Привели к школьной кладовой, отперли железную дверь, скомандовали:
– Проходи по одному!
– Надолго нас?
– Утром вызовут… Живей, живей!
Лязгнула дверь, щелкнул нутряной замок:
– Счастливо ночевать!
Из кладовой что-то вполголоса проворчали.
– Поговорите у меня! – прикрикнул Костя.
И, отойдя от кладовой, зашептал Успенскому и Марии:
– Вот вам ключи от школы. Возьмите вино, что там осталось, и давайте в канцелярию. Вызывать будем туда. Кто экзамен выдержит, тому благодарность и стопку водки. А кто опозорится, тому порицание. А Килограмма увольнять надо. Вот проходимец.
– А ты куда? – спросил Успенский.
– Побегу за реку – что-то тех не слыхать. Чего они там валандаются? – Костя взял фонарь и помотал вдоль берега.
– Ну, атаманша, что скажешь? – спросил Успенский, беря за руки Марию и притягивая к себе.
– Никогда не думала, что так просто и уныло можно хватать людей, – сказала она с легкой дрожью в голосе.
– Ну, ну, не заигрывайся!
Он поцеловал ее в губы и, сняв фуражку, зарылся лицом в ее волосы.
– Митя, пойдем отсюда, – сказала она тихо. – Еще заметят из кладовой.
– Пошли!
Они шли быстро, втайне друг от друга думая, что идут в ту комнату только затем, чтобы взять вино и выйти на волю, на речной берег или в просторные, голые школьные классы, бродить бесцельно, бездумно взявшись за руки.

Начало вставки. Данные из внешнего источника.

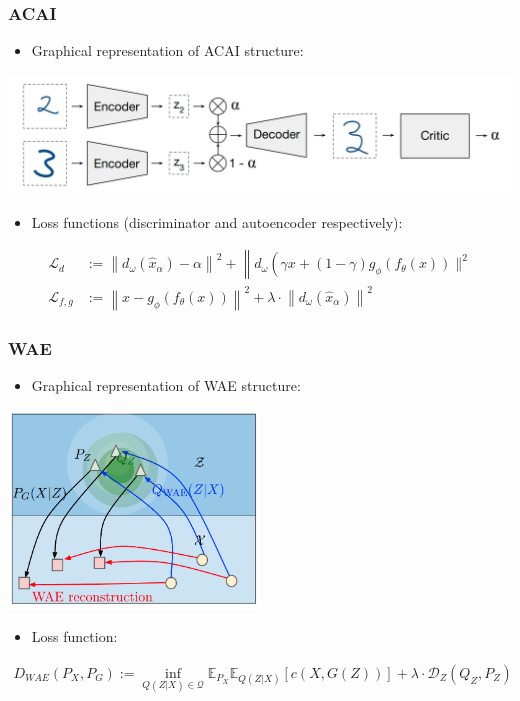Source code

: \documentclass{beamer}
\begin{document}
\begin{frame}
\frametitle{ACAI}
\begin{itemize}
  \item Graphical representation of ACAI structure:
\end{itemize}
\begin{center}
  \includegraphics[width=\textwidth,keepaspectratio]{./figures/acai_structure}
\end{center}
\begin{itemize}
  \item Loss functions (discriminator and autoencoder respectively):
\end{itemize}
\begin{align}
  \mathcal{L}_{d}&:=\left\|d_{\omega}\left(\hat{x}_{\alpha}\right)-\alpha\right\|^{2}+\left\|d_{\omega}\left(\gamma x+(1-\gamma) g_{\phi}\left(f_{\theta}(x)\right) \|^{2}\right.\right. \\
  \mathcal{L}_{f, g}&:=\left\|x-g_{\phi}\left(f_{\theta}(x)\right)\right\|^{2}+\lambda\cdot\left\|d_{\omega}\left(\hat{x}_{\alpha}\right)\right\|^{2}
\end{align}
\end{frame}
\begin{frame}
\frametitle{WAE}
\begin{itemize}
  \item Graphical representation of WAE structure:
\end{itemize}
\begin{center}
  \includegraphics[width=0.50\textwidth,keepaspectratio]{./figures/wae_structure}
\end{center}
\begin{itemize}
  \item Loss function:
\end{itemize}
\begin{align*}
  D_{WAE}(P_X, P_G) := \inf_{Q(Z|X)\in\mathcal{Q}} \mathbb{E}_{P_X}\mathbb{E}_{Q(Z|X)}\left[c(X, G(Z))\right] + \lambda \cdot \mathcal{D}_Z(Q_Z, P_Z)
\end{align*}
\end{frame}
\end{document}
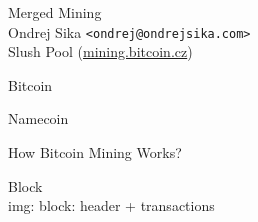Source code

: \documentclass{beamer}
\begin{document}
\Large
\begin{frame}

    {\Huge Merged Mining}\\
    \vspace{7mm}
    {\LARGE Ondrej Sika \lstinline|<ondrej@ondrejsika.com>|}\\
    \vspace{7mm}
    {\Large Slush Pool (\url{mining.bitcoin.cz})}\\

\end{frame}

\begin{frame}

    {\Huge Bitcoin}\\

\end{frame}

\begin{frame}

    {\Huge Namecoin}\\

\end{frame}

\begin{frame}

    {\Huge How Bitcoin Mining Works?}\\

\end{frame}

\begin{frame}

    {\Huge Block}\\

    img: block: header + transactions



\end{frame}
\end{document}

Когда он открыл дверь в комнату, пропустил ее вперед, она испуганно сказала:
– Как здесь темно! – и отшатнулась к нему.
Он одной рукой обнял ее, а другой, нащупав на дверном косяке крючок, накинул его в пробой.
– Что ты? Зачем? – спросила она шепотом, пытаясь найти рукой крючок и отпереть дверь.

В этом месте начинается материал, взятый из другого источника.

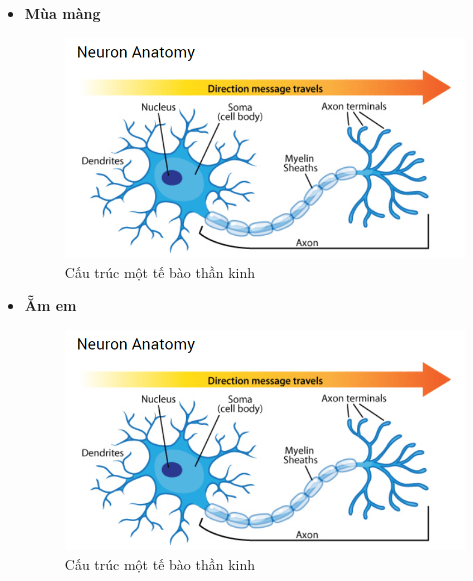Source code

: \documentclass[12pt,a4paper,oneside]{book}
\numberwithin{equation}{chapter} %
\numberwithin{figure}{chapter} %
\numberwithin{table}{chapter} %
\begin{document}
\begin{itemize}
\item \textbf{Mùa màng}
\FloatBarrier
\begin{figure}[htp]
\begin{center}
\includegraphics[scale=0.8]{chap2/c2_figs/neuron.png}
\end{center}
\caption{Cấu trúc một tế bào thần kinh}
\label{fig:neuronsinhhoc}
\end{figure}
\FloatBarrier

\item \textbf{Ẵm em}
\FloatBarrier
\begin{figure}[htp]
\begin{center}
\includegraphics[scale=0.8]{chap2/c2_figs/neuron.png}
\end{center}
\caption{Cấu trúc một tế bào thần kinh}
\label{fig:neuronsinhhoc}
\end{figure}
\FloatBarrier


\end{itemize}
\end{document}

– Не надо, Маша, не надо, милая! – умолял он ее и, схватив ее руку, стал целовать запястье, потом шею, волосы, щеки, приговаривая: – Я не могу без тебя, не могу… Милая.
Их губы встретились, и Машина рука повисла вдоль бедра плетью. Услыхав, как он суетливо, путаясь, расстегивал пуговицы на куртке, она воспрянула:
– Не надо! Слышишь? Не надо…
Сопротивлялась упорно и долго, пока он не выбился из сил, не отошел от нее, сердито отвернувшись к окну.

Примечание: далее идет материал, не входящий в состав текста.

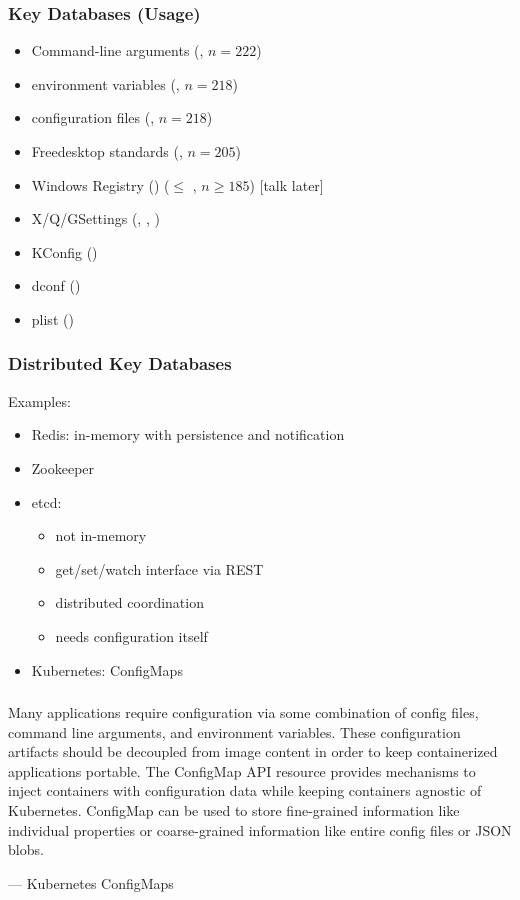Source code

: \begin{frame}
	\frametitle{Key Databases (Usage)}

	\methodQuestion{} 

	\begin{itemize}
	\item Command-line arguments (, $n=222$)
	\item environment variables (, $n=218$)
	\item configuration files (, $n=218$)
	\item Freedesktop standards (, $n=205$)
	\item Windows Registry () ($\leq$ , $n\geq185$) [talk later]
	\item X/Q/GSettings (, , )
	\item KConfig ()
	\item dconf ()
	\item plist ()
	\end{itemize}

\end{frame}

\begin{frame}
	\frametitle{Distributed Key Databases}

	Examples:

	\begin{itemize}
	\item Redis: in-memory with persistence and notification
	\item Zookeeper
	\item etcd:
		\begin{itemize}
		\item not in-memory
		\item get/set/watch interface via REST
		\item distributed coordination~\cite{ongaro2014search}
		\item needs configuration itself
		\end{itemize}
	\item Kubernetes: ConfigMaps
	\end{itemize}
\end{frame}

\begin{frame}
	\frametitle{}
	Many applications require configuration via some combination of config files, command line arguments, and environment variables. These configuration artifacts should be decoupled from image content in order to keep containerized applications portable. The ConfigMap API resource provides mechanisms to inject containers with configuration data while keeping containers agnostic of Kubernetes. ConfigMap can be used to store fine-grained information like individual properties or coarse-grained information like entire config files or JSON blobs.
	\par\raggedleft--- \textup{Kubernetes ConfigMaps}
\end{frame}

Она гладила его по волосам, как маленького:
– Смешной и глупый…
– Ты меня совсем не любишь, – глухо отозвался он. – Или я не понимаю тебя.
– Я сама лягу. Только ты не трогай меня. Слышишь? Не трогай.
– Как хочешь…
Их разбудил частый и громкий стук в дверь. Успенский, очнувшись в серой предутренней мгле, увидел кожаную куртку и офицерский френч, валявшийся на полу, и дальше к окну на стуле целый ворох белого белья. Только потом он заметил спящую рядом с ним Марию. В дверь снова настойчиво постучали. Маша испуганно воспрянула. Успенский показал ей палец: «Чш-ш!» Потом спросил:
– Кто там?
– Дмитрий, открой! – крикнул Костя.
– Не могу… В чем дело?
– Ну так выйди скорее! Тревога.
Успенский встал с кровати и в одних трусах вышел в сени.
Через минуту он вернулся:
– Маша, вставай! Одевайся поскорее… У этого балбеса, у Бабосова, один человек сбежал.
– Какой человек? – не поняла Мария.
– Ну, арестованный. Вернее, его еще не успели арестовать. Он сиганул с кровати в окно. И в поле убежал в одних подштанниках. Кабы в район не утопал. Вот будет потеха…

 

 

На другой день, часов в десять поутру, Мария Обухова сидела в кабинете Тяпина, понуро свесив голову. Митрофан, засунув руки в карманы, ходил размашисто по кабинету, насупленно поглядывал своими круглыми медвежьими глазками себе под ноги. Его большая голова словно ощетинилась вздыбленным бобриком темных волос.
– Не понимаю, как можно шастать ночью по домам в офицерских погонах и таскать в каталажку людей. Да еще кого? Коммунистов! Не понимаю… – останавливался он перед Марией и крутил головой. – Ты хоть скажи толком, кому пришла на ум такая идея?
– На бюро ячейки обсуждали. Приняли сообща.
– По пьянке, что ли?
– Когда обсуждали, были трезвые.
– Не понимаю… Не понимаю!
– А чего тут не понимать, Митрофан Ефимович? Каждый день им звонят, спрашивают, требуют: вы готовитесь к чистке? Каким образом?! А вот. Письма печатают к женам да к родителям – кто хочет дом построить, кто перину купить.
– Эка беда, письма напечатали!
– Что значит беда? У нас есть закон, охраняющий тайну переписки.
– Ежели ты коммунист, у тебя не должно быть секретов от партии.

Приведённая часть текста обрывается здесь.